ACTION ITEM
Reproduce, from the line containing "Please don't forget" to the last line of the material, every line exactly.
[SUPPLIED DATA — start]
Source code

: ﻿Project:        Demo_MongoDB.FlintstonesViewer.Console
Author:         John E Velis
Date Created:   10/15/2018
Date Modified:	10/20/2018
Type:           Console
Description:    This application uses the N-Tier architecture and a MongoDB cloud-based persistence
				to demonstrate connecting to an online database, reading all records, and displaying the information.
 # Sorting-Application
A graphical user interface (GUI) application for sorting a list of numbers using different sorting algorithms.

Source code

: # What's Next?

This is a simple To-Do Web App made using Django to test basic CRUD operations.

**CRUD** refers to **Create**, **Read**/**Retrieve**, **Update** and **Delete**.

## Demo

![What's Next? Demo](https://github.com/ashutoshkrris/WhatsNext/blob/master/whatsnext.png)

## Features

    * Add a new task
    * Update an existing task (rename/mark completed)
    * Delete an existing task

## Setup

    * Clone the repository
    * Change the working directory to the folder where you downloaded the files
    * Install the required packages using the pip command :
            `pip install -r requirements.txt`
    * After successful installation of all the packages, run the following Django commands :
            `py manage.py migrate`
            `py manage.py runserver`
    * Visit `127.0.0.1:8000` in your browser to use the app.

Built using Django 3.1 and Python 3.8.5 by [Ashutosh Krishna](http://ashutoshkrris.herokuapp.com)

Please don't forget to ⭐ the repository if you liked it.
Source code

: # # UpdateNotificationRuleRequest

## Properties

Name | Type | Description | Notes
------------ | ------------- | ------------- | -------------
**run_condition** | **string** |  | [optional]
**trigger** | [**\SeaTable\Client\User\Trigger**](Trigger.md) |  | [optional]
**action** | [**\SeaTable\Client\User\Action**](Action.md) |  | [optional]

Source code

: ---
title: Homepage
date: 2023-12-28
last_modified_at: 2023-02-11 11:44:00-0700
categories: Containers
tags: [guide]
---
[SUPPLIED DATA — finish]
RESULT OF THE EXERCISE
Please don't forget to ⭐ the repository if you liked it.
Source code

: # # UpdateNotificationRuleRequest

## Properties

Name | Type | Description | Notes
------------ | ------------- | ------------- | -------------
**run_condition** | **string** |  | [optional]
**trigger** | [**\SeaTable\Client\User\Trigger**](Trigger.md) |  | [optional]
**action** | [**\SeaTable\Client\User\Action**](Action.md) |  | [optional]

Source code

: ---
title: Homepage
date: 2023-12-28
last_modified_at: 2023-02-11 11:44:00-0700
categories: Containers
tags: [guide]
---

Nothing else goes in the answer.